> **Exercise**: Reproduce the entries exactly and omit the pictures.

> **Input records**:
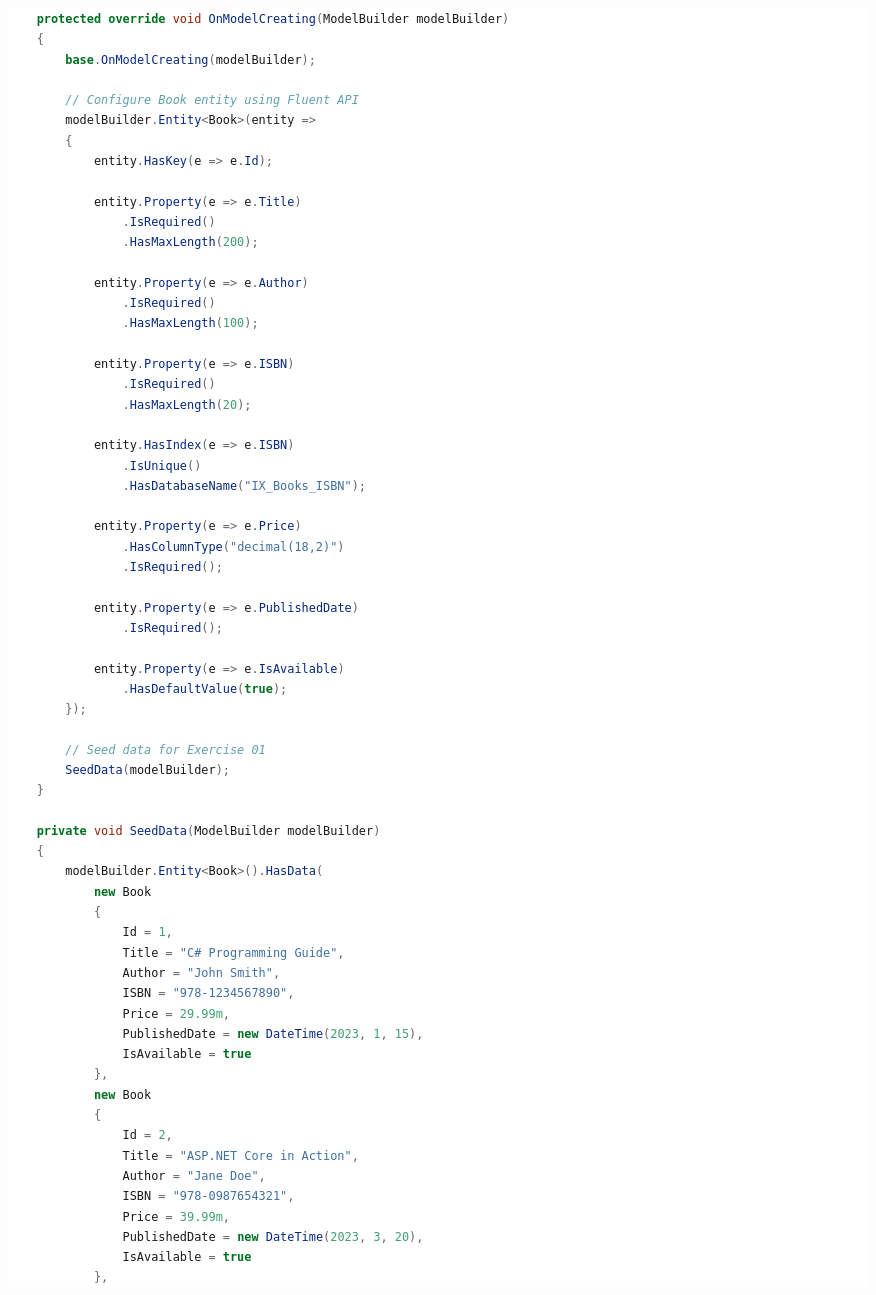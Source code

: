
 ```csharp
    protected override void OnModelCreating(ModelBuilder modelBuilder)
    {
        base.OnModelCreating(modelBuilder);

        // Configure Book entity using Fluent API
        modelBuilder.Entity<Book>(entity =>
        {
            entity.HasKey(e => e.Id);

            entity.Property(e => e.Title)
                .IsRequired()
                .HasMaxLength(200);

            entity.Property(e => e.Author)
                .IsRequired()
                .HasMaxLength(100);

            entity.Property(e => e.ISBN)
                .IsRequired()
                .HasMaxLength(20);

            entity.HasIndex(e => e.ISBN)
                .IsUnique()
                .HasDatabaseName("IX_Books_ISBN");

            entity.Property(e => e.Price)
                .HasColumnType("decimal(18,2)")
                .IsRequired();

            entity.Property(e => e.PublishedDate)
                .IsRequired();

            entity.Property(e => e.IsAvailable)
                .HasDefaultValue(true);
        });

        // Seed data for Exercise 01
        SeedData(modelBuilder);
    }

    private void SeedData(ModelBuilder modelBuilder)
    {
        modelBuilder.Entity<Book>().HasData(
            new Book
            {
                Id = 1,
                Title = "C# Programming Guide",
                Author = "John Smith",
                ISBN = "978-1234567890",
                Price = 29.99m,
                PublishedDate = new DateTime(2023, 1, 15),
                IsAvailable = true
            },
            new Book
            {
                Id = 2,
                Title = "ASP.NET Core in Action",
                Author = "Jane Doe",
                ISBN = "978-0987654321",
                Price = 39.99m,
                PublishedDate = new DateTime(2023, 3, 20),
                IsAvailable = true
            },
```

> **Answer to this task**:
Source code

:
 ```csharp
    protected override void OnModelCreating(ModelBuilder modelBuilder)
    {
        base.OnModelCreating(modelBuilder);

        // Configure Book entity using Fluent API
        modelBuilder.Entity<Book>(entity =>
        {
            entity.HasKey(e => e.Id);

            entity.Property(e => e.Title)
                .IsRequired()
                .HasMaxLength(200);

            entity.Property(e => e.Author)
                .IsRequired()
                .HasMaxLength(100);

            entity.Property(e => e.ISBN)
                .IsRequired()
                .HasMaxLength(20);

            entity.HasIndex(e => e.ISBN)
                .IsUnique()
                .HasDatabaseName("IX_Books_ISBN");

            entity.Property(e => e.Price)
                .HasColumnType("decimal(18,2)")
                .IsRequired();

            entity.Property(e => e.PublishedDate)
                .IsRequired();

            entity.Property(e => e.IsAvailable)
                .HasDefaultValue(true);
        });

        // Seed data for Exercise 01
        SeedData(modelBuilder);
    }

    private void SeedData(ModelBuilder modelBuilder)
    {
        modelBuilder.Entity<Book>().HasData(
            new Book
            {
                Id = 1,
                Title = "C# Programming Guide",
                Author = "John Smith",
                ISBN = "978-1234567890",
                Price = 29.99m,
                PublishedDate = new DateTime(2023, 1, 15),
                IsAvailable = true
            },
            new Book
            {
                Id = 2,
                Title = "ASP.NET Core in Action",
                Author = "Jane Doe",
                ISBN = "978-0987654321",
                Price = 39.99m,
                PublishedDate = new DateTime(2023, 3, 20),
                IsAvailable = true
            },
```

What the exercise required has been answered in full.